Donnerstag, 29. Mai 2014

Google Scholar hit counts apparently imprecise above 25k

In an effort to appropriately position my forthcoming PhD work, I have (once more) taken the liberty to look at related keyword popularities as measured by Google Scholar hits. If done systematically, however, the findings are actually not too encouraging for the more popular fields and terms. Judging from the results I obtained, it would seem that hit counts beyond the 25k mark range from "rough imprecision" to "total guesswork". But let's look at my (admittedly simplistic) method:
  1. Type in a search term (e.g. "knowledge work" - excluding patents and citations)
  2. Limit results to "since 2014", fill into "raw count" spreadsheet cell
  3. Repeat 2. for "since 2013" and "since 2010"
  4. Compute "2014 (extrapolated)" via "since 2014 (raw)" * 5 / 12 (being the end of May)
  5. Compute "2013" via "since 2014 (raw)" - "since 2013 (raw)" (straightforward & robust to 2014 indexing lag)
  6. Compute "2012/11/10 (avg.)" via  ( "since 2010 (raw)" - "since 2013 (raw)" ) / 3 (also straightforward & robust)
Should work fine, shouldn't it?
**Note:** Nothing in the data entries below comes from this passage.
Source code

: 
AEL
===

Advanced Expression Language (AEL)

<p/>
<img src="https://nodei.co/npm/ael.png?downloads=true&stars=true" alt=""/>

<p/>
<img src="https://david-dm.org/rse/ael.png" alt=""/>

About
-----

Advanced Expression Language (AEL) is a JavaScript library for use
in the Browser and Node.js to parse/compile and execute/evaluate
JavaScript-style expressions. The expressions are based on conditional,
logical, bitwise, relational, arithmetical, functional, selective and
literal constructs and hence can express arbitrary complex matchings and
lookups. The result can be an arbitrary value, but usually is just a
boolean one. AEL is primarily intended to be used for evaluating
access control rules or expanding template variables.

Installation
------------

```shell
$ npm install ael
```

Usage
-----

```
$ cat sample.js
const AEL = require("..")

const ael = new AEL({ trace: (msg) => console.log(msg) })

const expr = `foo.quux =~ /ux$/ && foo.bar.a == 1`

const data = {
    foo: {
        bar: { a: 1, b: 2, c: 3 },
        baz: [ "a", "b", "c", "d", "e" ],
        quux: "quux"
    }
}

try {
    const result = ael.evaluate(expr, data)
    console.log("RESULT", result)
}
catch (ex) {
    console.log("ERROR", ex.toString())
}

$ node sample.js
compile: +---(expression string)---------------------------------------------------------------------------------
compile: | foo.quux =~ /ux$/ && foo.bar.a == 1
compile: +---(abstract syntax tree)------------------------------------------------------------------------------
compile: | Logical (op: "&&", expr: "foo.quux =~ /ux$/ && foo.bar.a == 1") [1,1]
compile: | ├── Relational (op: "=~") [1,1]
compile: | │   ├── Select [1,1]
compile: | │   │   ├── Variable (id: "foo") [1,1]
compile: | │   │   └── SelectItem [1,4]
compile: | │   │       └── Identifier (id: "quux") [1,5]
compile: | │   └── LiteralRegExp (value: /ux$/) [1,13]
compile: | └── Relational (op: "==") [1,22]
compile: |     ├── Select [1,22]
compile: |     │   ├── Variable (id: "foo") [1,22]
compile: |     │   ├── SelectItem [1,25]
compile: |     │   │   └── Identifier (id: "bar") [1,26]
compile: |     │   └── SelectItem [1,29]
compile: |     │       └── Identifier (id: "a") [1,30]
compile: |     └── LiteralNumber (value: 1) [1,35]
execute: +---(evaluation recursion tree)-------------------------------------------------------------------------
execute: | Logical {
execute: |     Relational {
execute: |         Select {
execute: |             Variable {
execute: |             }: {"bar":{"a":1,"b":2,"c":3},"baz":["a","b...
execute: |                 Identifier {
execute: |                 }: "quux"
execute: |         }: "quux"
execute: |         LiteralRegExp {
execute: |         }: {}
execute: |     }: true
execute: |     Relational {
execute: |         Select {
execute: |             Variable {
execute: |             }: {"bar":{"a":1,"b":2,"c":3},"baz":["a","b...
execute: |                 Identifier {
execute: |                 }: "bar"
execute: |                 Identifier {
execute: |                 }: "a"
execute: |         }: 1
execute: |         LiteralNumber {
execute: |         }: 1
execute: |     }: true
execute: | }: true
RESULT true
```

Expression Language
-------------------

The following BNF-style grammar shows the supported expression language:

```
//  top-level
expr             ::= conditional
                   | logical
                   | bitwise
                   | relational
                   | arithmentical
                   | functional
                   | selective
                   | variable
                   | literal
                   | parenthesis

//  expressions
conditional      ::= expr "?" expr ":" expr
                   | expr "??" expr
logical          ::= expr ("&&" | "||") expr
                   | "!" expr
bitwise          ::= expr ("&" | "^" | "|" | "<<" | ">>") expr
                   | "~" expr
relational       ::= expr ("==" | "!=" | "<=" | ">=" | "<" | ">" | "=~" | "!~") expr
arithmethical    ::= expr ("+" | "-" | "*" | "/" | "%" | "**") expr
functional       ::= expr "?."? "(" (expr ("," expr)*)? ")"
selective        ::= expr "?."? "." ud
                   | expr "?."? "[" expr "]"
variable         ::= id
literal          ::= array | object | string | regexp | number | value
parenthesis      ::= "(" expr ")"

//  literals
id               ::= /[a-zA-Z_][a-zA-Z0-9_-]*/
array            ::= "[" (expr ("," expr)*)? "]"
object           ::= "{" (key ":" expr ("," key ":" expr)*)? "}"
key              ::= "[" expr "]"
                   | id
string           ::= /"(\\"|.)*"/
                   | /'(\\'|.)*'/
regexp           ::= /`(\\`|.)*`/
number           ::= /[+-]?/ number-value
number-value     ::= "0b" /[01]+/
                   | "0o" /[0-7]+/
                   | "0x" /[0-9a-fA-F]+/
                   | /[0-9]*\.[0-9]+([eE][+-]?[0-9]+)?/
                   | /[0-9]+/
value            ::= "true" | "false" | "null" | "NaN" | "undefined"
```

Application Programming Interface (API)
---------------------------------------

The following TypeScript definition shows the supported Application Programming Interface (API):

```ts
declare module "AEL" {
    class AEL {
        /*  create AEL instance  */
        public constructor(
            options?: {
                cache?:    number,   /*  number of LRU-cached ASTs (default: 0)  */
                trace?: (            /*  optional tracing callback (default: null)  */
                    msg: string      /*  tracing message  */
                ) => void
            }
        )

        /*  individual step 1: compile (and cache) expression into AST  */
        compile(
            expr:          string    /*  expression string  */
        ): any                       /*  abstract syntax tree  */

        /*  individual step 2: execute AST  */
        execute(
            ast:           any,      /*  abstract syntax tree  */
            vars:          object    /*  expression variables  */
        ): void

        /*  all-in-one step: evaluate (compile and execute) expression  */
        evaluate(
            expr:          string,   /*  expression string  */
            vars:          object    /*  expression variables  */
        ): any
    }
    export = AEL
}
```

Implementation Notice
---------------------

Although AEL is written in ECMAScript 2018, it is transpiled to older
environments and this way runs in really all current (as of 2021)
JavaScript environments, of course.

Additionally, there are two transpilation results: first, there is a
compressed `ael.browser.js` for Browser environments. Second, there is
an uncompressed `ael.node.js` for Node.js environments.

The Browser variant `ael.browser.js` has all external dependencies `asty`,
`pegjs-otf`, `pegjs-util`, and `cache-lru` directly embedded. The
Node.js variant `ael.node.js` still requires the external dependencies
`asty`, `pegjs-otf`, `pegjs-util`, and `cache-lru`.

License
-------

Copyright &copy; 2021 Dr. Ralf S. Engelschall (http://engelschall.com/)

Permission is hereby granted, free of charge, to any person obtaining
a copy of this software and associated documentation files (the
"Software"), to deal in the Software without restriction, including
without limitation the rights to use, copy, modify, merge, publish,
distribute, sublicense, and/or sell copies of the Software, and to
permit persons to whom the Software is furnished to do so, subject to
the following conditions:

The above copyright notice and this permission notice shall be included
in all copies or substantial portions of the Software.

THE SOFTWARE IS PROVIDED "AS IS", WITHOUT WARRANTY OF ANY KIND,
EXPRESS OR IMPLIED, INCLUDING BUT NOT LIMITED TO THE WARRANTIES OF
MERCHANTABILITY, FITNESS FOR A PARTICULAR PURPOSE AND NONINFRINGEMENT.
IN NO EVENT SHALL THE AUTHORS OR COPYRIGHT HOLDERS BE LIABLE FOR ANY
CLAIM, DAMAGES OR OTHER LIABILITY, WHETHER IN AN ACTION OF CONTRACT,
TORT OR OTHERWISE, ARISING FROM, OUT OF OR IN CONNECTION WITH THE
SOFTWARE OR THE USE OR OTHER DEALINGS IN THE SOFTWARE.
Unfortunately it doesn't though - at least not if the reported hit counts exceed ~25,000 (see below / click to zoom).

Assuming no seasonality and no indexing lag, "macroergonomics" and "service engineering" are evidently stable, "knowledge work" trends slightly down, "work productivity" up - and yes, assumptions, goodness-of-fit and other objections are noted, evidently it's merely a rough yardstick. However, what these objections cannot explain are the curious results of my big-number benchmark terms "ergonomics", "computer" and "algorithm", whose hit count deltas fluctuate rather wildly in individual years prior to 2014.

How very strange... If it had been 2014 I would have blamed an (expected) indexing lag, but for this effect I'm stumped for causal interpretations. The only explanation I can offer is "Google guesswork" (read: very rough approximation) when it comes to hit counts, or inadequate data range (or content) filters. So far, googling the phenomenon did not seem to yield usable information, but I'll definitely dig around a little more and update this post as appropriate. Now out to the world with you!